Restaurantes e indústrias também sentem os efeitos?
Sim. Restaurantes, supermercados e indústrias de alimentos podem pagar mais por matérias-primas, embalagens, energia e transporte. Parte desses custos pode ser absorvida pelas empresas, enquanto outra parcela pode ser repassada ao consumidor.
Vale a pena estocar alimentos em casa?
Não é recomendável fazer estoques exagerados. Além de comprometer o orçamento, a compra excessiva aumenta o risco de desperdício e pode contribuir para pressões temporárias sobre a demanda. O mais adequado é pesquisar preços e planejar as compras.
Quais sinais o produtor deve acompanhar antes do plantio?
É importante observar previsões de chuva, temperatura do solo, disponibilidade de água, umidade, zoneamento agrícola e recomendações técnicas para cada cultura. Decisões baseadas apenas em previsões de longo prazo podem aumentar o risco de prejuízo.

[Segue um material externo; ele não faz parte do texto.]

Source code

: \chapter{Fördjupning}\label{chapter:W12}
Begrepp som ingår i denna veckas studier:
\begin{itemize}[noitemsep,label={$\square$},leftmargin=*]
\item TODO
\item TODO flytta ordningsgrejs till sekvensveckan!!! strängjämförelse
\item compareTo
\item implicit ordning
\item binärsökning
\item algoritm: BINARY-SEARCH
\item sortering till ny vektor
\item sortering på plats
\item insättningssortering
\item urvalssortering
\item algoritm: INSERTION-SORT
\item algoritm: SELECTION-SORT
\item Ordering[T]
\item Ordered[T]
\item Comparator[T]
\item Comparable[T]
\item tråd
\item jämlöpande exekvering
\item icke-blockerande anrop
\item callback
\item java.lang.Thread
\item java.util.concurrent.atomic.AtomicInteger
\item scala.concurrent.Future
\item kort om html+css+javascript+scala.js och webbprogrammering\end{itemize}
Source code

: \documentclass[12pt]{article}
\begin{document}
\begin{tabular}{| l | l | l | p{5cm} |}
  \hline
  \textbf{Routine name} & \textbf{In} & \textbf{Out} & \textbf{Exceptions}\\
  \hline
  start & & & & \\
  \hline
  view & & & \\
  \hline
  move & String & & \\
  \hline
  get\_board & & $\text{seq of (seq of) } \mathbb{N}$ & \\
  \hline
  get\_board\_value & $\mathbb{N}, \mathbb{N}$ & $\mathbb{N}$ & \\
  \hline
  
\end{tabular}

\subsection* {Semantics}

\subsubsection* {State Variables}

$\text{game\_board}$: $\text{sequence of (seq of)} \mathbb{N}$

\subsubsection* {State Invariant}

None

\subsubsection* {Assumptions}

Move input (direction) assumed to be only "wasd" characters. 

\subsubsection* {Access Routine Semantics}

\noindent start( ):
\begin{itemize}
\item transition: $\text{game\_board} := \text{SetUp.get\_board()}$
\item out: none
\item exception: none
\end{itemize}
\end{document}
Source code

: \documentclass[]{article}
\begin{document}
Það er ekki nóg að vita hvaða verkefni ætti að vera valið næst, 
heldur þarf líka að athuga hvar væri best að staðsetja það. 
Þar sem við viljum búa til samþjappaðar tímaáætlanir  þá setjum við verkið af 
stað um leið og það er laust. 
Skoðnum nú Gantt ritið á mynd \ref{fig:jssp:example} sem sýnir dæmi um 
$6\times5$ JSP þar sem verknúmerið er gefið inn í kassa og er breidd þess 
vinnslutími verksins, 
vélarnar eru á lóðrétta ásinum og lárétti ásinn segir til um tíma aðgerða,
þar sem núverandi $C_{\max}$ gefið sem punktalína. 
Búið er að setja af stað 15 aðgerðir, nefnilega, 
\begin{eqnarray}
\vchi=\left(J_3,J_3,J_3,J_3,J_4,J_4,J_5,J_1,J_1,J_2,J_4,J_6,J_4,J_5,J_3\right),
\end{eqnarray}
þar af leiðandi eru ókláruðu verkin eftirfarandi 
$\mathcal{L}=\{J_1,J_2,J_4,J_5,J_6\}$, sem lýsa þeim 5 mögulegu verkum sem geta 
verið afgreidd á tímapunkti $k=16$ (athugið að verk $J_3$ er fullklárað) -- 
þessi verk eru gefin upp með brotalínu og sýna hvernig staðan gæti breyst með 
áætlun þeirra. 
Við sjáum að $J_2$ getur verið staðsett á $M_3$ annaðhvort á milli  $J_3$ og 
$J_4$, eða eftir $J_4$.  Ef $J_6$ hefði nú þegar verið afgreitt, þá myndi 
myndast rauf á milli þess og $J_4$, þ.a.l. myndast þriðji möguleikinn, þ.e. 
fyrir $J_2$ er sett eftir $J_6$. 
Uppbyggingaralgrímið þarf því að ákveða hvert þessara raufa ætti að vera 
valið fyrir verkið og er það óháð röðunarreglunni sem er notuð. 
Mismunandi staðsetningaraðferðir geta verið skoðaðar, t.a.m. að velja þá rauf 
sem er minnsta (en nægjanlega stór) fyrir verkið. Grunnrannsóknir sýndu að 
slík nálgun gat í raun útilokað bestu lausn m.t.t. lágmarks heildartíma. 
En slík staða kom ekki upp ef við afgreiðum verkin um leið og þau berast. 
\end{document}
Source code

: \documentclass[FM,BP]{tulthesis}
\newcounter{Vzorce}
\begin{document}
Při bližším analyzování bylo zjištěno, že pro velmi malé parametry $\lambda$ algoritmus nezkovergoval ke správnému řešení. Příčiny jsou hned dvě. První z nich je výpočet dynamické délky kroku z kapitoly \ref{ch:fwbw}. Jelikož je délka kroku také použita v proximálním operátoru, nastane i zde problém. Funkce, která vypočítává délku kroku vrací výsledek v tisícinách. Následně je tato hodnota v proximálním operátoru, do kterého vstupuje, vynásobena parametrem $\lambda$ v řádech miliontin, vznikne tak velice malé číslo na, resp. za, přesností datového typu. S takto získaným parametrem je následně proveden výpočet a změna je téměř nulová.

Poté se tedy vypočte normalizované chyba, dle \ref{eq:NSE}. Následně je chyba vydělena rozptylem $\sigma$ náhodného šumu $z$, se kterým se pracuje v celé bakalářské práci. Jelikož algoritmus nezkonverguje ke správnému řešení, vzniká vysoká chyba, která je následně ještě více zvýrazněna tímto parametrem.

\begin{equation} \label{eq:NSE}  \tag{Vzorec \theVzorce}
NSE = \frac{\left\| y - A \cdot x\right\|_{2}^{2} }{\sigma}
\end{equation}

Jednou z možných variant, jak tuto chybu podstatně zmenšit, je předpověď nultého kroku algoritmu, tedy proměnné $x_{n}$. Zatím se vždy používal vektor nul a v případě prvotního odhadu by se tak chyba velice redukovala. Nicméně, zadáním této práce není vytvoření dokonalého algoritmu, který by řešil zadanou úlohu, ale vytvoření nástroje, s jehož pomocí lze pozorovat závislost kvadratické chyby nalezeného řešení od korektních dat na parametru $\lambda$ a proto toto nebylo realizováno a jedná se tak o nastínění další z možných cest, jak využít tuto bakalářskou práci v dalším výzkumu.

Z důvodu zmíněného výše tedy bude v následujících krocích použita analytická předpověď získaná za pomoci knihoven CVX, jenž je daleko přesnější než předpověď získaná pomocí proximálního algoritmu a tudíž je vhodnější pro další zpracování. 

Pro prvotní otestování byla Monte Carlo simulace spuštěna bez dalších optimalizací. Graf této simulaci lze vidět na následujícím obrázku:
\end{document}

O calendário de plantio pode ser alterado por causa do El Niño?
Sim. Técnicos e produtores podem antecipar ou adiar o plantio para evitar períodos de seca, excesso de chuva ou calor intenso. A mudança deve considerar o zoneamento agrícola, o ciclo da cultivar e as condições específicas da propriedade.
O fenômeno pode interferir na geração de energia?
Pode. Mudanças no volume de chuvas afetam reservatórios hidrelétricos e a geração de energia em determinadas regiões. Uma eventual alta no custo da eletricidade pode aumentar despesas com irrigação, armazenamento refrigerado e processamento de alimentos.
O El Niño pode afetar o transporte da produção?
Sim. Chuvas intensas podem danificar estradas, interromper rotas e atrasar o escoamento da safra. Em regiões secas, níveis baixos de rios também podem prejudicar o transporte hidroviário, aumentando o custo logístico.
Quando o risco do El Niño deixa de preocupar a agricultura?
Mesmo após o enfraquecimento do fenômeno, alguns efeitos podem continuar. Perdas na safra, redução de estoques, recuperação do solo e recomposição de rebanhos levam tempo. Por isso, os impactos econômicos podem persistir depois da normalização climática.